Last year’s midterm election season saw historic accounts of voter suppression. In addition to measures in the South, seen by many as racially charged, college students who cast their vote in the state of the academic institution they attend had to jump through hoops just to register.

Attempted suppression of voters not only denies students their franchise, it undermines the purposes of federalism, designed by the nation’s founders to solve national problems. Young voices must be heard electorally. Their votes must count.

Patricia Crimmins

Attempted voter suppression has a history in Lewiston. In 2016, fliers exhorting out-of-state students against voting in Maine turned up at Bates College. That year, then-Gov. Paul LePage defended the distribution of fliers due to fears that out-of-state students were committing voter fraud by casting multiple votes.

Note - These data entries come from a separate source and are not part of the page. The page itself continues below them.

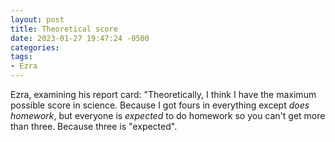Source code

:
 ```yaml
---
layout: post
title: Theoretical score
date: 2023-01-27 19:47:24 -0500
categories:
tags:
- Ezra
---
```


Ezra, examining his report card: "Theoretically, I think I have the maximum possible score in science. Because I got fours in everything except _does homework_, but everyone is _expected_ to do homework so you can't get more than three. Because three is "expected".

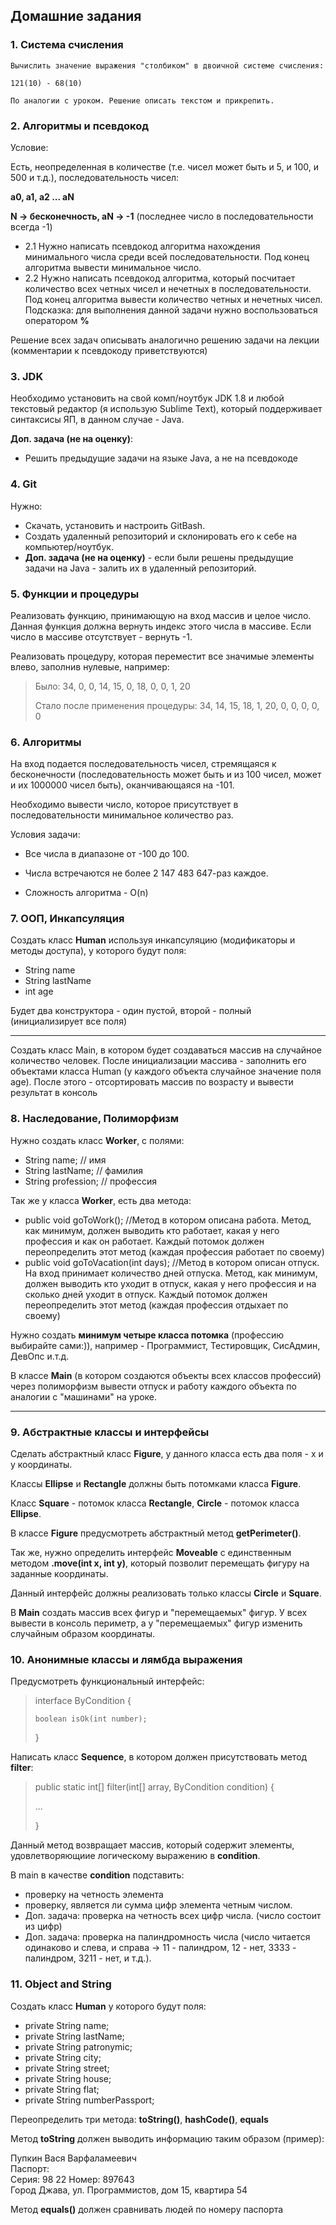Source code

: ## Домашние задания

### 1. Система счисления

```
Вычислить значение выражения "столбиком" в двоичной системе счисления:

121(10) - 68(10)

По аналогии с уроком. Решение описать текстом и прикрепить.
```

### 2. Алгоритмы и псевдокод

Условие:

Есть, неопределенная в количестве (т.е. чисел может быть и 5, и 100, и 500 и т.д.), последовательность чисел:

**а0, а1, а2 ... аN**

**N -> бесконечность, aN -> -1** (последнее число в последовательности всегда -1)

* 2.1 Нужно написать псевдокод алгоритма нахождения минимального числа среди всей последовательности. Под конец алгоритма вывести минимальное число.
* 2.2 Нужно написать псевдокод алгоритма, который посчитает количество всех четных чисел и нечетных в последовательности. Под конец алгоритма вывести количество четных и нечетных чисел. Подсказка: для выполнения данной задачи нужно воспользоваться оператором **%**

Решение всех задач описывать аналогично решению задачи на лекции (комментарии к псевдокоду приветствуются)

### 3. JDK

Необходимо установить на свой комп/ноутбук JDK 1.8 и любой текстовый редактор (я использую Sublime Text), который поддерживает синтаксисы ЯП, в данном случае - Java. 

**Доп. задача (не на оценку)**:
- Решить предыдущие задачи на языке Java, а не на псевдокоде


### 4. Git

Нужно:
* Скачать, установить и настроить GitBash. 
* Создать удаленный репозиторий и склонировать его к себе на компьютер/ноутбук.
* **Доп. задача (не на оценку)** - если были решены предыдущие задачи на Java - залить их в удаленный репозиторий.


### 5. Функции и процедуры

Реализовать функцию, принимающую на вход массив и целое число. Данная функция должна вернуть индекс этого числа в массиве. Если число в массиве отсутствует - вернуть -1.

Реализовать процедуру, которая переместит все значимые элементы влево, заполнив нулевые, например:

> Было:
> 34, 0, 0, 14, 15, 0, 18, 0, 0, 1, 20
> 
> Стало после применения процедуры:
> 34, 14, 15, 18, 1, 20, 0, 0, 0, 0, 0


### 6. Алгоритмы

На вход подается последовательность чисел, стремящаяся к бесконечности (последовательность может быть и из 100 чисел, может и их 1000000 чисел быть), оканчивающаяся на -101.

Необходимо вывести число, которое присутствует в последовательности минимальное количество раз.

Условия задачи:

* Все числа в диапазоне от -100 до 100. 

* Числа встречаются не более 2 147 483 647-раз каждое.

* Сложность алгоритма - O(n)


### 7. ООП, Инкапсуляция

Создать класс **Human** используя инкапсуляцию (модификаторы и методы доступа), у которого будут поля:
   * String name
   * String lastName
   * int age

Будет два конструктора - один пустой, второй - полный (инициализирует все поля)
***
Создать класс Main, в котором будет создаваться массив на случайное количество человек. После инициализации массива - заполнить его объектами класса Human (у каждого объекта случайное значение поля age). После этого - отсортировать массив по возрасту и вывести результат в консоль

### 8. Наследование, Полиморфизм

Нужно создать класс **Worker**, с полями:

* String name; // имя
* String lastName; // фамилия
* String profession; // профессия

Так же у класса **Worker**, есть два метода:

* public void goToWork(); //Метод в котором описана работа. Метод, как минимум, должен выводить кто работает, какая у него профессия и как он работает. Каждый потомок должен переопределить этот метод (каждая профессия работает по своему)
* public void goToVacation(int days); //Метод в котором описан отпуск. На вход принимает количество дней отпуска. Метод, как минимум, должен выводить кто уходит в отпуск, какая у него профессия и на сколько дней уходит в отпуск. Каждый потомок должен переопределить этот метод (каждая профессия отдыхает по своему)

Нужно создать **минимум четыре класса потомка** (профессию выбирайте сами:)), например - Программист, Тестировщик, СисАдмин, ДевОпс и.т.д.

В классе **Main** (в котором создаются объекты всех классов профессий) через полиморфизм вывести отпуск и работу каждого объекта по аналогии с "машинами" на уроке.
***

### 9. Абстрактные классы и интерфейсы

Сделать абстрактный класс **Figure**, у данного класса есть два поля - x и y координаты.

Классы **Ellipse** и **Rectangle** должны быть потомками класса **Figure**.

Класс **Square** - потомок класса **Rectangle**, **Circle** - потомок класса **Ellipse**.

В классе **Figure** предусмотреть абстрактный метод **getPerimeter()**.

Так же, нужно определить интерфейс **Moveable** c единственным методом **.move(int x, int y)**, который позволит перемещать фигуру на заданные координаты.

Данный интерфейс должны реализовать только классы **Circle** и **Square**.

В **Main** создать массив всех фигур и "перемещаемых" фигур. У всех вывести в консоль периметр, а у "перемещаемых" фигур изменить случайным образом координаты.

### 10. Анонимные классы и лямбда выражения

Предусмотреть функциональный интерфейс:

> interface ByCondition {
> 
>     boolean isOk(int number);
> 
> }

Написать класс **Sequence**, в котором должен присутствовать метод **filter**:

> public static int[] filter(int[] array, ByCondition condition) {
> 
>   ...
> 
> }

Данный метод возвращает массив, который содержит элементы, удовлетворяющиие логическому выражению в **condition**.

В main в качестве **condition** подставить:

- проверку на четность элемента
- проверку, является ли сумма цифр элемента четным числом.
- Доп. задача: проверка на четность всех цифр числа. (число состоит из цифр) 
- Доп. задача: проверка на палиндромность числа (число читается одинаково и слева, и справа -> 11 - палиндром, 12 - нет, 3333 - палиндром, 3211 - нет, и т.д.).

### 11. Object and String

Создать класс **Human** у которого будут поля:

* private String name;
* private String lastName;
* private String patronymic;
* private String city;
* private String street;
* private String house;
* private String flat;
* private String numberPassport;

Переопределить три метода: **toString()**, **hashCode()**, **equals**

Метод **toString** должен выводить информацию таким образом (пример):

Пупкин Вася Варфаламеевич \
Паспорт:\
Серия: 98 22 Номер: 897643\
Город Джава, ул. Программистов, дом 15, квартира 54

Метод **equals()** должен сравнивать людей по номеру паспорта
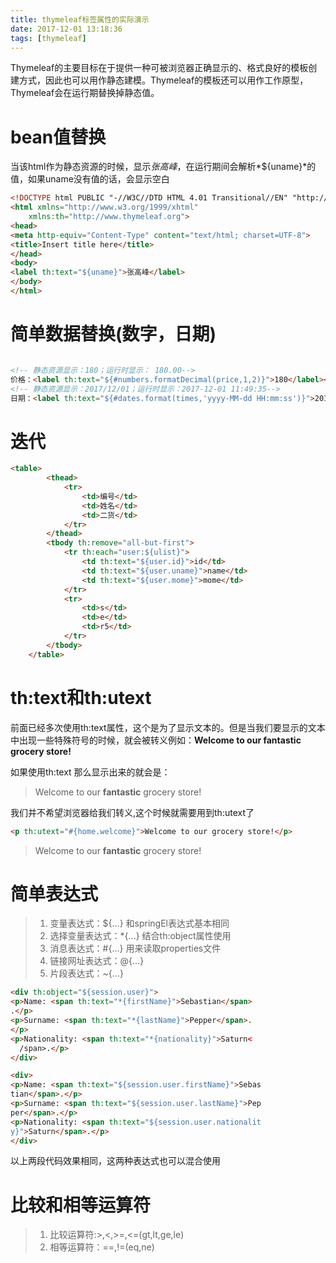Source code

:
 ```yaml
---
title: thymeleaf标签属性的实际演示
date: 2017-12-01 13:18:36
tags: [thymeleaf]
---
```


Thymeleaf的主要目标在于提供一种可被浏览器正确显示的、格式良好的模板创建方式，因此也可以用作静态建模。Thymeleaf的模板还可以用作工作原型，Thymeleaf会在运行期替换掉静态值。

# bean值替换

当该html作为静态资源的时候，显示*张高峰*，在运行期间会解析*${uname}*的值，如果uname没有值的话，会显示空白

<!-- more -->

```html
<!DOCTYPE html PUBLIC "-//W3C//DTD HTML 4.01 Transitional//EN" "http://www.w3.org/TR/html4/loose.dtd">
<html xmlns="http://www.w3.org/1999/xhtml"
	xmlns:th="http://www.thymeleaf.org">
<head>
<meta http-equiv="Content-Type" content="text/html; charset=UTF-8">
<title>Insert title here</title>
</head>
<body>
<label th:text="${uname}">张高峰</label>
</body>
</html>
```

# 简单数据替换(数字，日期)

```html

<!-- 静态资源显示：180；运行时显示： 180.00-->
价格：<label th:text="${#numbers.formatDecimal(price,1,2)}">180</label><br>
<!-- 静态资源显示：2017/12/01；运行时显示：2017-12-01 11:49:35-->
日期：<label th:text="${#dates.format(times,'yyyy-MM-dd HH:mm:ss')}">2017/12/01</label>

```



# 迭代

```html
<table>
		<thead>
			<tr>
				<td>编号</td>
				<td>姓名</td>
				<td>二货</td>
			</tr>
		</thead>
		<tbody th:remove="all-but-first">
			<tr th:each="user:${ulist}">
				<td th:text="${user.id}">id</td>
				<td th:text="${user.uname}">name</td>
				<td th:text="${user.mome}">mome</td>
			</tr>
			<tr>
				<td>s</td>
				<td>e</td>
				<td>r5</td>
			</tr>
		</tbody>
	</table>
```

# th:text和th:utext

前面已经多次使用th:text属性，这个是为了显示文本的。但是当我们要显示的文本中出现一些特殊符号的时候，就会被转义例如：**Welcome to our <b>fantastic</b> grocery store!**

如果使用th:text 那么显示出来的就会是：

>    Welcome to our <b>fantastic</b> grocery store!

我们并不希望浏览器给我们转义,这个时候就需要用到th:utext了

```html
<p th:utext="#{home.welcome}">Welcome to our grocery store!</p>
```

>    <p>Welcome to our <b>fantastic</b> grocery store!</p>

# 简单表达式

>    1.   变量表达式：${...} 和springEl表达式基本相同
>    2.   选择变量表达式：*{...} 结合th:object属性使用
>    3.   消息表达式：#{...} 用来读取properties文件
>    4.   链接网址表达式：@{...}
>    5.   片段表达式：~{...}

```html
<div th:object="${session.user}">
<p>Name: <span th:text="*{firstName}">Sebastian</span>
.</p>
<p>Surname: <span th:text="*{lastName}">Pepper</span>.
</p>
<p>Nationality: <span th:text="*{nationality}">Saturn<
  /span>.</p>
</div>
```

```html
<div>
<p>Name: <span th:text="${session.user.firstName}">Sebas
tian</span>.</p>
<p>Surname: <span th:text="${session.user.lastName}">Pep
per</span>.</p>
<p>Nationality: <span th:text="${session.user.nationalit
y}">Saturn</span>.</p>
</div>
```

以上两段代码效果相同，这两种表达式也可以混合使用

# 比较和相等运算符

>    1.   比较运算符:>,<,>=,<=(gt,lt,ge,le)
>    2.   相等运算符：==,!=(eq,ne)

# 
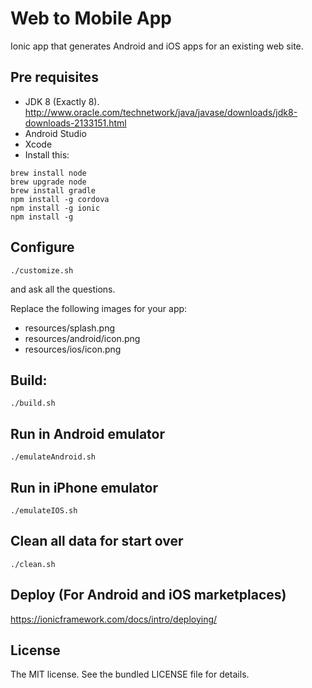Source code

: # Web to Mobile App

Ionic app that generates Android and iOS apps for an existing web site.

## Pre requisites

- JDK 8 (Exactly 8). http://www.oracle.com/technetwork/java/javase/downloads/jdk8-downloads-2133151.html
- Android Studio
- Xcode
- Install this:
```
brew install node
brew upgrade node
brew install gradle
npm install -g cordova
npm install -g ionic
npm install -g
```

## Configure
```
./customize.sh
```
and ask all the questions.

Replace the following images for your app:
- resources/splash.png
- resources/android/icon.png
- resources/ios/icon.png

## Build:
```
./build.sh
```

## Run in Android emulator
```
./emulateAndroid.sh
```

## Run in iPhone emulator
```
./emulateIOS.sh
```

## Clean all data for start over
```
./clean.sh
```

## Deploy (For Android and iOS marketplaces)
https://ionicframework.com/docs/intro/deploying/

## License

The MIT license. See the bundled LICENSE file for details.
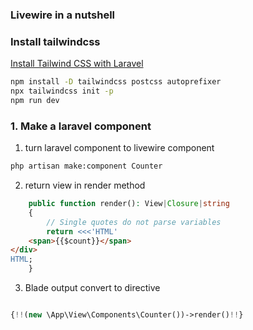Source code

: ### Livewire in a nutshell

### Install tailwindcss

[Install Tailwind CSS with Laravel](https://tailwindcss.com/docs/guides/laravel)
```bash
npm install -D tailwindcss postcss autoprefixer
npx tailwindcss init -p
npm run dev
```

### 1. Make a laravel component

1. turn laravel component to livewire component

```bash
php artisan make:component Counter
```

2. return view in render method

```php
    public function render(): View|Closure|string
    {
        // Single quotes do not parse variables
        return <<<'HTML'
    <span>{{$count}}</span>
</div>
HTML;
    }
```

3. Blade output convert to directive
```php

{!!(new \App\View\Components\Counter())->render()!!}
```

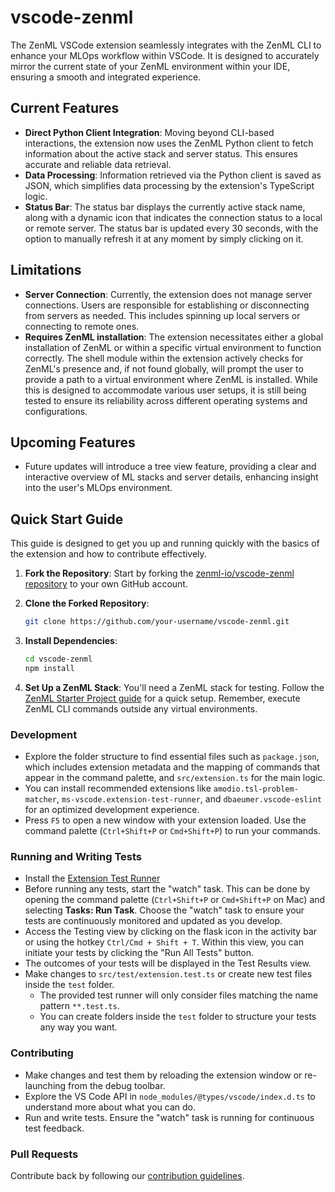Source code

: # vscode-zenml

The ZenML VSCode extension seamlessly integrates with the ZenML CLI to enhance your MLOps workflow within VSCode. It is designed to accurately mirror the current state of your ZenML environment within your IDE, ensuring a smooth and integrated experience.

## Current Features

- **Direct Python Client Integration**: Moving beyond CLI-based interactions, the extension now uses the ZenML Python client to fetch information about the active stack and server status. This ensures accurate and reliable data retrieval.
- **Data Processing**: Information retrieved via the Python client is saved as JSON, which simplifies data processing by the extension's TypeScript logic.
- **Status Bar**: The status bar displays the currently active stack name, along with a dynamic icon that indicates the connection status to a local or remote server. The status bar is updated every 30 seconds, with the option to manually refresh it at any moment by simply clicking on it.

## Limitations

- **Server Connection**: Currently, the extension does not manage server connections. Users are responsible for establishing or disconnecting from servers as needed. This includes spinning up local servers or connecting to remote ones.
- **Requires ZenML installation**: The extension necessitates either a global installation of ZenML or within a specific virtual environment to function correctly. The shell module within the extension actively checks for ZenML's presence and, if not found globally, will prompt the user to provide a path to a virtual environment where ZenML is installed. While this is designed to accommodate various user setups, it is still being tested to ensure its reliability across different operating systems and configurations.

## **Upcoming Features**

- Future updates will introduce a tree view feature, providing a clear and interactive overview of ML stacks and server details, enhancing insight into the user's MLOps environment.

## Quick Start Guide

This guide is designed to get you up and running quickly with the basics of the extension and how to contribute effectively.

1. **Fork the Repository**: Start by forking the [zenml-io/vscode-zenml repository](https://github.com/zenml-io/vscode-zenml) to your own GitHub account.
2. **Clone the Forked Repository**:

   ```bash
   git clone https://github.com/your-username/vscode-zenml.git
   ```

3. **Install Dependencies**:
   ```bash
   cd vscode-zenml
   npm install
   ```
4. **Set Up a ZenML Stack**: You'll need a ZenML stack for testing. Follow the [ZenML Starter Project guide](https://docs.zenml.io/user-guide/starter-guide/starter-project) for a quick setup. Remember, execute ZenML CLI commands outside any virtual environments.

### Development

- Explore the folder structure to find essential files such as `package.json`, which includes extension metadata and the mapping of commands that appear in the command palette, and `src/extension.ts` for the main logic.
- You can install recommended extensions like `amodio.tsl-problem-matcher`, `ms-vscode.extension-test-runner`, and `dbaeumer.vscode-eslint` for an optimized development experience.
- Press `F5` to open a new window with your extension loaded. Use the command palette (`Ctrl+Shift+P` or `Cmd+Shift+P`) to run your commands.

### Running and Writing Tests

- Install the [Extension Test Runner](https://marketplace.visualstudio.com/items?itemName=ms-vscode.extension-test-runner)
- Before running any tests, start the "watch" task. This can be done by opening the command palette (`Ctrl+Shift+P` or `Cmd+Shift+P` on Mac) and selecting **Tasks: Run Task**. Choose the "watch" task to ensure your tests are continuously monitored and updated as you develop.
- Access the Testing view by clicking on the flask icon in the activity bar or using the hotkey `Ctrl/Cmd + Shift + T`. Within this view, you can initiate your tests by clicking the "Run All Tests" button.
- The outcomes of your tests will be displayed in the Test Results view.
- Make changes to `src/test/extension.test.ts` or create new test files inside the `test` folder.
  - The provided test runner will only consider files matching the name pattern `**.test.ts`.
  - You can create folders inside the `test` folder to structure your tests any way you want.

### Contributing

- Make changes and test them by reloading the extension window or re-launching from the debug toolbar.
- Explore the VS Code API in `node_modules/@types/vscode/index.d.ts` to understand more about what you can do.
- Run and write tests. Ensure the "watch" task is running for continuous test feedback.

### Pull Requests

Contribute back by following our [contribution guidelines](https://github.com/zenml-io/zenml/blob/main/CONTRIBUTING.md).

In 2018, Shane Bouchard, Lewiston’s mayor at the time, wrote a letter to new Maine voters informing them of the “duties and responsibilities” that accompany their participation in Lewiston’s civic life. Bouchard’s dissuasive letter was also delivered to Bates students.

The 2016 incidence of attempted suppression was cited in the Deceptive Practices and Voter Intimidation Prevention Act of 2018 (S.3279) — a bill introduced in the Senate last year.

One solution to concerns about “out-of-state” student-voters would be to require them to vote via absentee ballot in their home state for the duration of their college career. However, doing so would bypass the positive impact of an interstate electoral exchange rooted in federalism.

One of the purposes of federalism is to preserve freedom under two overlapping governing bodies: individual state and federal governments. Because Americans are citizens of both the state in which they reside and the nation, state governments directly serve their residents and the federal government simultaneously legislates on behalf of its constituents nationwide. State governments and the federal government strategically divide and share governing authority so the potential for an overarching, tyrannical national government is subverted.

In retired Supreme Court Associate Justices Sandra Day O’Connor and Anthony Kennedy’s concurrence in United States v. Lopez, 514 US 549 (1995), they explain that principles of federalism can be applied to utilize states as “policy labs” to solve problems which each state faces.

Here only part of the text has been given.